Зимой здесь едва теплее, чем на улице. Летом помещение превращается в знойную баню. Но Кейджи знает, что такова цена истории, на которой держатся стены «Двух лишних лет». Про такие места говорят, что в них есть душа. Наверняка неупокоенная и мстительная: все эти скрипящие двери, мигающий свет, пропадающие книги…
Кейджи онемевшими пальцами проворачивает в замке ключ и торопливо прячется за дверью от непогоды. Метель остаётся скулить на улице наказанной собакой, пока Акааши стряхивает с пальто снег. До открытия ещё час, но у него полно работы: нужно убрать с полок все любовные романы, которые скупают под Рождество, и заполнить витрину чем-то вроде: «Хватит мечтать — пришло время жить по-настоящему». Дешёвая публицистика о том, как начать новую жизнь, пользуется особой популярностью в последние дни старого года. Ну и, конечно же, надо разгрузить коробки с календарями, которые расходятся быстрее, чем свежие романы Стивена Кинга.
Неохотно расставляя бестселлеры и прогибаясь под тяжестью капитализма, Кейджи с любовью прячет между яркими обложками свои любимые зимние истории. «Самое ужасное путешествие» Черри-Гаррарда, «Мёртвые» Джойса, «Аэропорт» Артура Хейли, «Загадка Ситтафорда» Агаты Кристи и «Рождество» Набокова самозванцами вторгаются в пёстрые ряды популярного нон-фикшена, и Акааши утешающе поглаживает корешки, обещая книгам, что непременно заберёт их домой, если они не найдут своих покупателей.
Он как раз уговаривает «Пережить зиму в Стокгольме» стоять ровно и не смущаться нелестному соседству, как вдруг входная дверь задевает колокольчики, которые тут же заливаются истеричным смехом из-за резкого порыва щекотливого ветра.

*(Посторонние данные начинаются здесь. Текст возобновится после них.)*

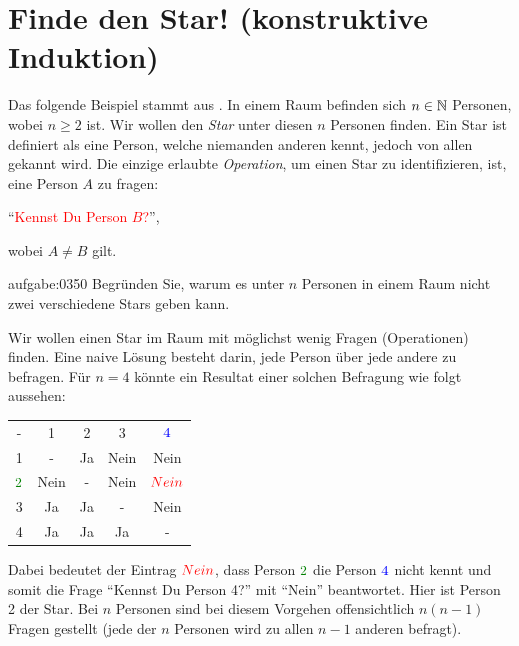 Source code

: \section{Finde den Star! (konstruktive Induktion)}
Das folgende Beispiel stammt aus \cite{Datenstrukturen}. In einem Raum befinden sich $n\in\mathbb{N}$ Personen, wobei $n\geq 2$ ist. Wir wollen den \textit{Star} unter diesen $n$ Personen finden. Ein Star ist definiert als eine Person, welche niemanden anderen kennt, jedoch von allen gekannt wird. Die einzige erlaubte \textit{Operation}, um einen Star zu identifizieren, ist, eine Person $A$ zu fragen:
\begin{center}
    \enquote{\textcolor{Red}{Kennst Du Person $B$?}},
\end{center}
wobei $A\neq B$ gilt.

\begin{aufgabe}{aufgabe:0350}
    Begründen Sie, warum es unter $n$ Personen in einem Raum nicht zwei verschiedene Stars geben kann.
\end{aufgabe}
\noindent
Wir wollen einen Star im Raum mit möglichst wenig Fragen (Operationen) finden. Eine naive Lösung besteht darin, jede Person über jede andere zu befragen. Für $n=4$ könnte ein Resultat einer solchen Befragung wie folgt aussehen:
\begin{table}[H]
\centering
    \begin{tabular}{ccccc}
    -                                        & 1    & 2  & 3    & $\textcolor{Blue}{4}$   \\
    1                                       & -    & Ja & Nein & Nein                                     \\
    $\textcolor{Green}{2}$ & Nein & -  & Nein & $\textcolor{Red}{Nein}$ \\
    3                                       & Ja   & Ja & -    & Nein                                     \\
    4                                       & Ja   & Ja & Ja   & -                                       
    \end{tabular}
\end{table}
\noindent
Dabei bedeutet der Eintrag $\textcolor{Red}{Nein}$, dass Person $\textcolor{Green}{2}$ die Person $\textcolor{Blue}{4}$ nicht kennt und somit die Frage \enquote{Kennst Du Person 4?} mit \enquote{Nein} beantwortet. Hier ist Person 2 der Star. Bei $n$ Personen sind bei diesem Vorgehen offensichtlich $n(n-1)$ Fragen gestellt (jede der $n$ Personen wird zu allen $n-1$ anderen befragt).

— Закрыто, — отзывается Акааши, оглядываясь через плечо и понимая, что, пожалуй, кривит душой. Так кривит, что сколиоз четвёртой степени и срочное хирургическое вмешательство. Так кривит, что даже асфальтоукладчиком не распрямить.
Потому что какое тут «закрыто»?.. Нет. Распахнуто настежь. Сквозняк и пневмония.
— Мне только спросить, — вошедший застенчиво улыбается, стряхивая снег с красной шапки с белым игривым помпоном.
— Вы… вы немного опоздали и ошиблись дверью, — говорит Кейджи, невольно касаясь раскрытой ладонью живота. Там, под узорчатым свитером закручивается вихрями метель, но ему почему-то совсем не холодно. Ему, быть может, впервые так тепло. — Рождество двумя кварталами дальше и четырьмя днями ранее.
— Так и путь с Северного Полюса неблизкий, — смеётся парень, и есть в его смехе что-то от колокольчиков над дверью, если бы их выплавил из музыки некто столь же увлечённый созданием идеального инструмента, как Страдивари.
Избавив шапку от снега, он вновь надевает её на голову, и помпон забавно бьётся о его раскрасневшуюся щёку, будто робкий возлюбленный, укравший невинный поцелуй.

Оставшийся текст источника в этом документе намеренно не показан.